PARIS - Iran could have nuclear weapons in one to two years if the country carries on violating the 2015 nuclear accord, French Foreign Minister Jean-Yves Le Drian said on Friday.
"If they continue with unravelling the Vienna agreement, then yes, within a fairly short period of time, between one and two years, they could have access to a nuclear weapon, which is not an option", Le Drian said on RTL radio.
EU foreign ministers will hold an emergency meeting on Friday to seek ways to guide the United States and Iran away from confrontation, knowing that a miscalculation on either side could leave the bloc facing a war and a serious nuclear proliferation crisis on its doorstep.

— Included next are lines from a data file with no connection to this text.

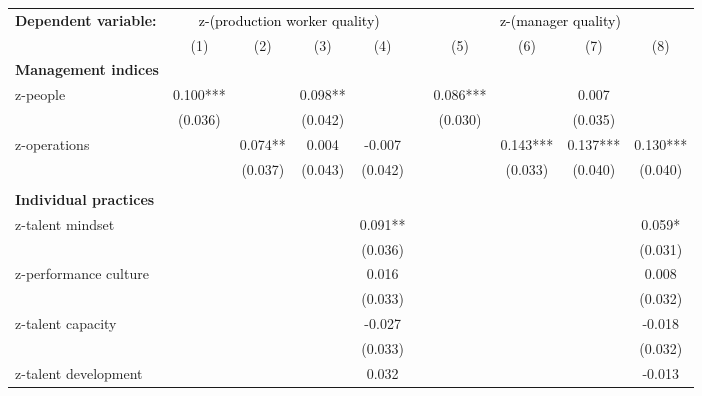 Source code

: {
\begin{tabular}{l*{9}{c}}
\toprule
\textbf{Dependent variable:}  &\multicolumn{4}{c}{\textcolor{black}{z-(production worker quality)}}& & \multicolumn{4}{c}{\textcolor{black}{z-(manager quality)}} \\    \cline{2-5} \cline{7-10} 
				             &\multicolumn{1}{c}{(1)}&\multicolumn{1}{c}{(2)}&\multicolumn{1}{c}{(3)}&\multicolumn{1}{c}{(4)}&&\multicolumn{1}{c}{(5)}&\multicolumn{1}{c}{(6)}&\multicolumn{1}{c}{(7)}&\multicolumn{1}{c}{(8)}\\
                \midrule
 \textbf{Management indices} \\
z-people        &    0.100***&            &    0.098** &            &&    0.086***&            &    0.007   &            \\
                &  (0.036)   &            &  (0.042)   &            &&  (0.030)   &            &  (0.035)   &            \\
z-operations    &            &    0.074** &    0.004   &   -0.007   &&            &    0.143***&    0.137***&    0.130***\\
                &            &  (0.037)   &  (0.043)   &  (0.042)   &&            &  (0.033)   &  (0.040)   &  (0.040)   \\
                \\
\textbf{Individual practices} \\
z-talent mindset        &            &            &            &    0.091** &&            &            &            &    0.059*  \\
                &            &            &            &  (0.036)   &            &&            &            &  (0.031)   \\
z-performance culture        &            &            &            &    0.016   &&            &            &            &    0.008   \\
                &            &            &            &  (0.033)   &&            &            &            &  (0.032)   \\
z-talent capacity        &            &            &            &   -0.027   &&            &            &            &   -0.018   \\
                &            &            &            &  (0.033)   &&            &            &            &  (0.032)   \\
z-talent development        &            &            &            &    0.032   &&            &            &            &   -0.013   \\

\end{tabular}}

But the simmering tensions have highlighted Europe's struggles to influence either side and play a mediating role with powerhouses Britain, France and Germany desperately trying to pressure Iran to stick to a 2015 nuclear pact and pullback from further escalation.
They also want to convince US President Donald Trump, who on Wednesday called on them to join him in withdrawing from the nuclear agreement, that they are tough-minded allies who will not be deceived by Tehran.
But Iran's decision on Monday to scrap limits imposed on its nuclear enrichment under the arms control accord has also left the European powers in an awkward position.
Iran, which says its nuclear programme is for civilian purposes, has already breached many of the restrictions under the deal, intended to increase the amount of time Tehran would need to accumulate enough fissile material for an atomic bomb from two to three months to about a year.
The latest announcements could start drastically reducing that time and the three European powers, who along with Russia and China, have attempted to salvage the deal since the United States pulled out and reimposed tough economic sanctions in 2018, are keen to send a firm message that the breaches are unacceptable.
They have agreed to launch a dispute resolution process within the accord that could ultimately lead to renewed UN sanctions on Tehran, but have hesitated on the timing following this week's tensions fearing that Iran may react badly.